Exercise »
Each line below that contains the word "getters" must be copied.

Records from a data source »
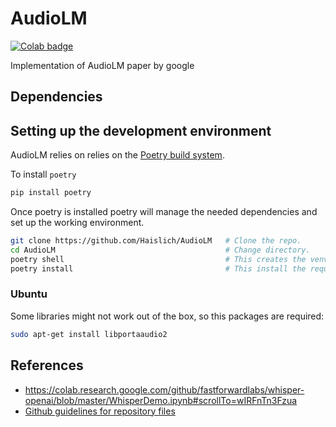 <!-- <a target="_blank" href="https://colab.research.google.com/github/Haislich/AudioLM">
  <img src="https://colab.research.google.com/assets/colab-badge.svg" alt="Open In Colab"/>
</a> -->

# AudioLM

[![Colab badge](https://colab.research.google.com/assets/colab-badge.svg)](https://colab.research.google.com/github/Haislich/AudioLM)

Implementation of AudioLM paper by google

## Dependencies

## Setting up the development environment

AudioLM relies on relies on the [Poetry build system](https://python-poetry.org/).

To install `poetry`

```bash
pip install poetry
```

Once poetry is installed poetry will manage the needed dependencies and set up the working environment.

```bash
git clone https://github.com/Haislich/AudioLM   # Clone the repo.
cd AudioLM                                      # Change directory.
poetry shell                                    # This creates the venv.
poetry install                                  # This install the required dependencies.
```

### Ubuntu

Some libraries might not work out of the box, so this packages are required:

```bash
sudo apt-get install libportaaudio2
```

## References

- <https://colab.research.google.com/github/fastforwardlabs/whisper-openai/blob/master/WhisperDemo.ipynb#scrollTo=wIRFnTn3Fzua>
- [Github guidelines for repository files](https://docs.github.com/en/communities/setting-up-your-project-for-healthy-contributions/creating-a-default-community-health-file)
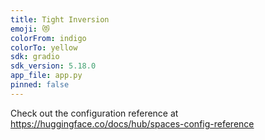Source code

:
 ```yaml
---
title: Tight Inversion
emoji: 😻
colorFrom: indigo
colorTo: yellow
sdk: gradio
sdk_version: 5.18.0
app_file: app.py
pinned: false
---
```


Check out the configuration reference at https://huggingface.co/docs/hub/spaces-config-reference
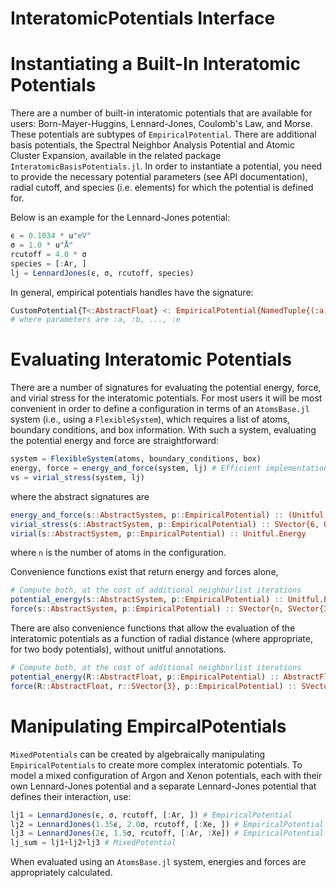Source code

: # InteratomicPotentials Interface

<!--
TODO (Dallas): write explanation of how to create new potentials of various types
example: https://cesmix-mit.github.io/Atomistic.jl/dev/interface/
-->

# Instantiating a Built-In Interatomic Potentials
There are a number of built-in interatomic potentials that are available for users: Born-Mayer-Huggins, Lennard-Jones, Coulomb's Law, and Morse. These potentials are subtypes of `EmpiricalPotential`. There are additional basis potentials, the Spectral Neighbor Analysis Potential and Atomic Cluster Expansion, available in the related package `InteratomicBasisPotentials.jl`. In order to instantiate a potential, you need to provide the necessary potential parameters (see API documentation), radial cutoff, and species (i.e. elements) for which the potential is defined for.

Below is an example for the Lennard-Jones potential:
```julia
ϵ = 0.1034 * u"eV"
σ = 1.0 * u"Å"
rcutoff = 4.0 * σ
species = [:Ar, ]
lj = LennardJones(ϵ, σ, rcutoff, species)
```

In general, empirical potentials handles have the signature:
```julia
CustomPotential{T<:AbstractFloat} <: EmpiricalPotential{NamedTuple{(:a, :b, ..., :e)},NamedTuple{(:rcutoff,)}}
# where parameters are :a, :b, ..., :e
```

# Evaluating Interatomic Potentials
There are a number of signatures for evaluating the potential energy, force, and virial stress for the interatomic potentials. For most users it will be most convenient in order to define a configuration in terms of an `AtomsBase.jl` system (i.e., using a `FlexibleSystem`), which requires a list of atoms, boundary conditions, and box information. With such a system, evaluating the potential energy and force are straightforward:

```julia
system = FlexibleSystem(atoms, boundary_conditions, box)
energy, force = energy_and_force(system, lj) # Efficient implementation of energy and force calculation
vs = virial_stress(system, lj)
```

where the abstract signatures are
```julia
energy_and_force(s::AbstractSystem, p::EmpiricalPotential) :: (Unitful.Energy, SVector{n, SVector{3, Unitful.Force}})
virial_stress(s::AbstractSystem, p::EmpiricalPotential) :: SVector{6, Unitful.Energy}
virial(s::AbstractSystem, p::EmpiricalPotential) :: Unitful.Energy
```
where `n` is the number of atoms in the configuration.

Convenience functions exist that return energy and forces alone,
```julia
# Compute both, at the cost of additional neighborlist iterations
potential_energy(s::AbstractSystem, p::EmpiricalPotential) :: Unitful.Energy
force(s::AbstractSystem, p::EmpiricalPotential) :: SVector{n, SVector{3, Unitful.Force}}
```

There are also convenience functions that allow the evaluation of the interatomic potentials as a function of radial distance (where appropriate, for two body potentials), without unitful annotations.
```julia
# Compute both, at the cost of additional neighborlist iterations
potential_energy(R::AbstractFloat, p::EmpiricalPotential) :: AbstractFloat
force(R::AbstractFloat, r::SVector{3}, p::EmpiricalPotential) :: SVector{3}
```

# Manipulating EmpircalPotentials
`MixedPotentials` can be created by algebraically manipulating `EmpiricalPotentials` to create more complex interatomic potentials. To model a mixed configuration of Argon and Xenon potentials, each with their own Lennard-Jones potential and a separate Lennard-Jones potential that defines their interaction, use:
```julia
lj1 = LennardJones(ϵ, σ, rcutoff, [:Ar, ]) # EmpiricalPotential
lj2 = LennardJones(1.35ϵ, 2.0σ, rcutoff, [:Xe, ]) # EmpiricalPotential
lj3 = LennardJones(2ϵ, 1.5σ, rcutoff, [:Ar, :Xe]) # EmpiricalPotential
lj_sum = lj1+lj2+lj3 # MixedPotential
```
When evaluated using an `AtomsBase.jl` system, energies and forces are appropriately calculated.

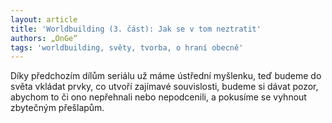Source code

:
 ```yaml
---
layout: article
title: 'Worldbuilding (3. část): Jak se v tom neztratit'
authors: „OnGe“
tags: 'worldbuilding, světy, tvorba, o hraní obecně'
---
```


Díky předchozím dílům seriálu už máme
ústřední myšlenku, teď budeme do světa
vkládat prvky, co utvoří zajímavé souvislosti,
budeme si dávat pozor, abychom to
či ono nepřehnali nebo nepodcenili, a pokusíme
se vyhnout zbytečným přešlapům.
---
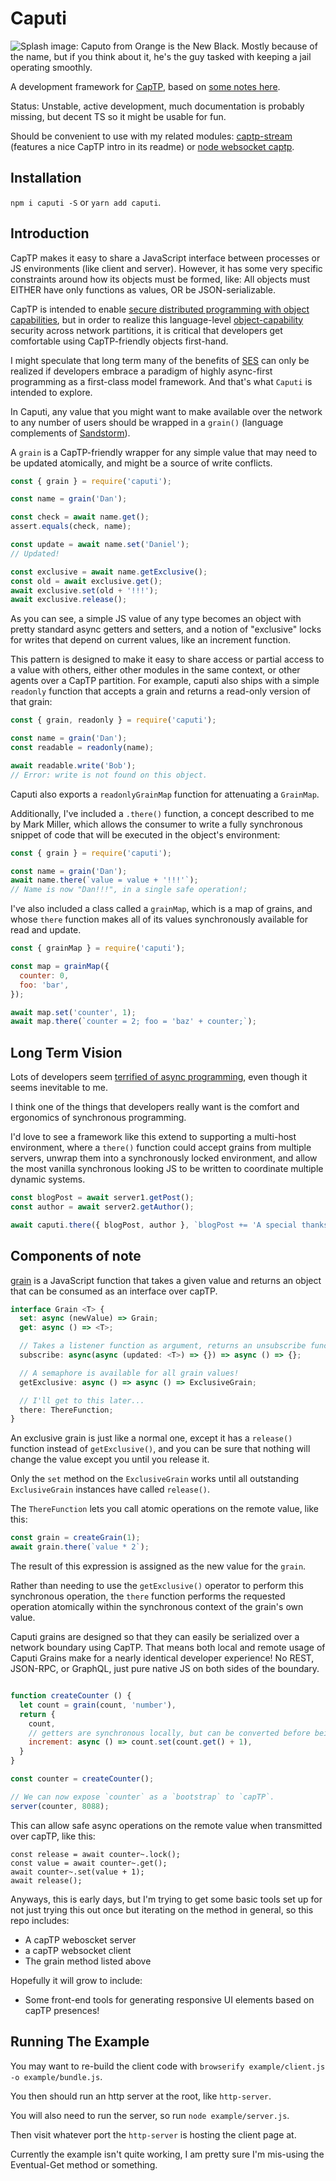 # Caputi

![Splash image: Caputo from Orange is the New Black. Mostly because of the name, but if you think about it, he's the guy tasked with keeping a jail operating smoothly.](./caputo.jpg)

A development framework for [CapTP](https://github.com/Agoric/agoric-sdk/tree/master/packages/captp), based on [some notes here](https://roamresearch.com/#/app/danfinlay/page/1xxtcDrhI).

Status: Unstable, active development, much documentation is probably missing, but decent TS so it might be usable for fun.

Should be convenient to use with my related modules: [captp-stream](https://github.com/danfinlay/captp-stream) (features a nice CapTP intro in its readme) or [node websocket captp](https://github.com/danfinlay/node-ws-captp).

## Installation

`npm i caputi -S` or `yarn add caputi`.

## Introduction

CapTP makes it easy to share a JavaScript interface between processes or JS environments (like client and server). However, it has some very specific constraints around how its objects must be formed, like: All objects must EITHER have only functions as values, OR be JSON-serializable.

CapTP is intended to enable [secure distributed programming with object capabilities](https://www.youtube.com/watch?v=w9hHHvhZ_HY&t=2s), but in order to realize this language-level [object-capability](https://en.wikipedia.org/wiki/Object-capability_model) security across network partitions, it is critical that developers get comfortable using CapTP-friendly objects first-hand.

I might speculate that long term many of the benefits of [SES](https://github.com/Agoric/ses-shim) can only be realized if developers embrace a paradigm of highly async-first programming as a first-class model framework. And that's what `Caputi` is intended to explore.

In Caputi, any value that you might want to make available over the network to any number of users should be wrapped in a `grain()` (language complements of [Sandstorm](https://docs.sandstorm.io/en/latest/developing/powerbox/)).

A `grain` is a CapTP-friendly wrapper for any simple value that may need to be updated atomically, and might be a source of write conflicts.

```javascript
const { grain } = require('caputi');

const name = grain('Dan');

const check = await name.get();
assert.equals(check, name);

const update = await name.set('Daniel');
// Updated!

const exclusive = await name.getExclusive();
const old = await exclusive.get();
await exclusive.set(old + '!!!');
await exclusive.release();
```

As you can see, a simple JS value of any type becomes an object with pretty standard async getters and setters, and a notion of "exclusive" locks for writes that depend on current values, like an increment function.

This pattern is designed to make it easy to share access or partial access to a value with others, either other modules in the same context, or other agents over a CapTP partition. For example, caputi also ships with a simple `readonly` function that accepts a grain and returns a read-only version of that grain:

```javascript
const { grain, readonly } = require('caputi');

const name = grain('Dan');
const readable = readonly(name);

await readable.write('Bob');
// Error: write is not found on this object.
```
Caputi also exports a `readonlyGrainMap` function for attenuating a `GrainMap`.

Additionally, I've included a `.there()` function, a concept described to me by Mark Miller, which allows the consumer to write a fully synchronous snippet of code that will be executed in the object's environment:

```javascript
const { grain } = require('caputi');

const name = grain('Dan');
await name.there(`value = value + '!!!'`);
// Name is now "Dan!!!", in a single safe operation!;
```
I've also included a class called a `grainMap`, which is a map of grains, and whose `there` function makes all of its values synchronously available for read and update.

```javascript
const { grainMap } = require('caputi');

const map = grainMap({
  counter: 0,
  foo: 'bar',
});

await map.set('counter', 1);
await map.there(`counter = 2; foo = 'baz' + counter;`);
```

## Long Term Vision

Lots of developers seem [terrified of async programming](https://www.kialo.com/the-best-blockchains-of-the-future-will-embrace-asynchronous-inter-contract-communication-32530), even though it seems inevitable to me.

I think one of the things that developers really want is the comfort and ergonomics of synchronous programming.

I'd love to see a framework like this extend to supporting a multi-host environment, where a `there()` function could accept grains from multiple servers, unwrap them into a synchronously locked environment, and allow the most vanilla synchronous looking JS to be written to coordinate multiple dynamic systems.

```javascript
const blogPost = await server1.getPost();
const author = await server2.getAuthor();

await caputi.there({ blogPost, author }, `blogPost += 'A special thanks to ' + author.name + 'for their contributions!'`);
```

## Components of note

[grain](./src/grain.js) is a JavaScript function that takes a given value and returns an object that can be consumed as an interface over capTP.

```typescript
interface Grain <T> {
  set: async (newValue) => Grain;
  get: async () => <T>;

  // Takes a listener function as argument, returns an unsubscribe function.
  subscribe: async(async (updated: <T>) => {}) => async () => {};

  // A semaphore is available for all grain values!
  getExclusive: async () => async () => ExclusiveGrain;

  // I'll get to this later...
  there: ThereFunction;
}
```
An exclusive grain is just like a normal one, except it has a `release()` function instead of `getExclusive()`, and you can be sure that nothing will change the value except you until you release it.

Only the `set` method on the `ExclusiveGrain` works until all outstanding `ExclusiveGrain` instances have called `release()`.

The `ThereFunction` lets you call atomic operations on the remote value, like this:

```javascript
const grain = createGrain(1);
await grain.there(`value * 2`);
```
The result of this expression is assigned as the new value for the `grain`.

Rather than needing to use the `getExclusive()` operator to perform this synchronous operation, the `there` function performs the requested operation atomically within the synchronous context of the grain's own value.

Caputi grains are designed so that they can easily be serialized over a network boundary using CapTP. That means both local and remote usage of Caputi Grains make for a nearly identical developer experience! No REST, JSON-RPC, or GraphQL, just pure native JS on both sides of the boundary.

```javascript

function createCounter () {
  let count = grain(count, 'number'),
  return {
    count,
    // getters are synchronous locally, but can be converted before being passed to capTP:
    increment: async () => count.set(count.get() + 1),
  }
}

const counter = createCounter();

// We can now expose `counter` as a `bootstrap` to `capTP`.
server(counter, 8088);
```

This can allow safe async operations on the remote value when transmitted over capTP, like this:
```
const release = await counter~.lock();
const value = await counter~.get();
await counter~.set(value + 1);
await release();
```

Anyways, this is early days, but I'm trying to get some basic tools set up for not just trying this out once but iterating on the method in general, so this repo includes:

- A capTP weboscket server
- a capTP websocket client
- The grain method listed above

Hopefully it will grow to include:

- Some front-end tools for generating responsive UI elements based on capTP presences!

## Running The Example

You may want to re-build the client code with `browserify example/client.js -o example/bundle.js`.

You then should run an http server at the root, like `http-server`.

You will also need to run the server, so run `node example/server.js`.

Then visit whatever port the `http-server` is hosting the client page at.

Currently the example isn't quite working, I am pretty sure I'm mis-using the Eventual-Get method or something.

Written answer »
As you can see, a simple JS value of any type becomes an object with pretty standard async getters and setters, and a notion of "exclusive" locks for writes that depend on current values, like an increment function.
    // getters are synchronous locally, but can be converted before being passed to capTP:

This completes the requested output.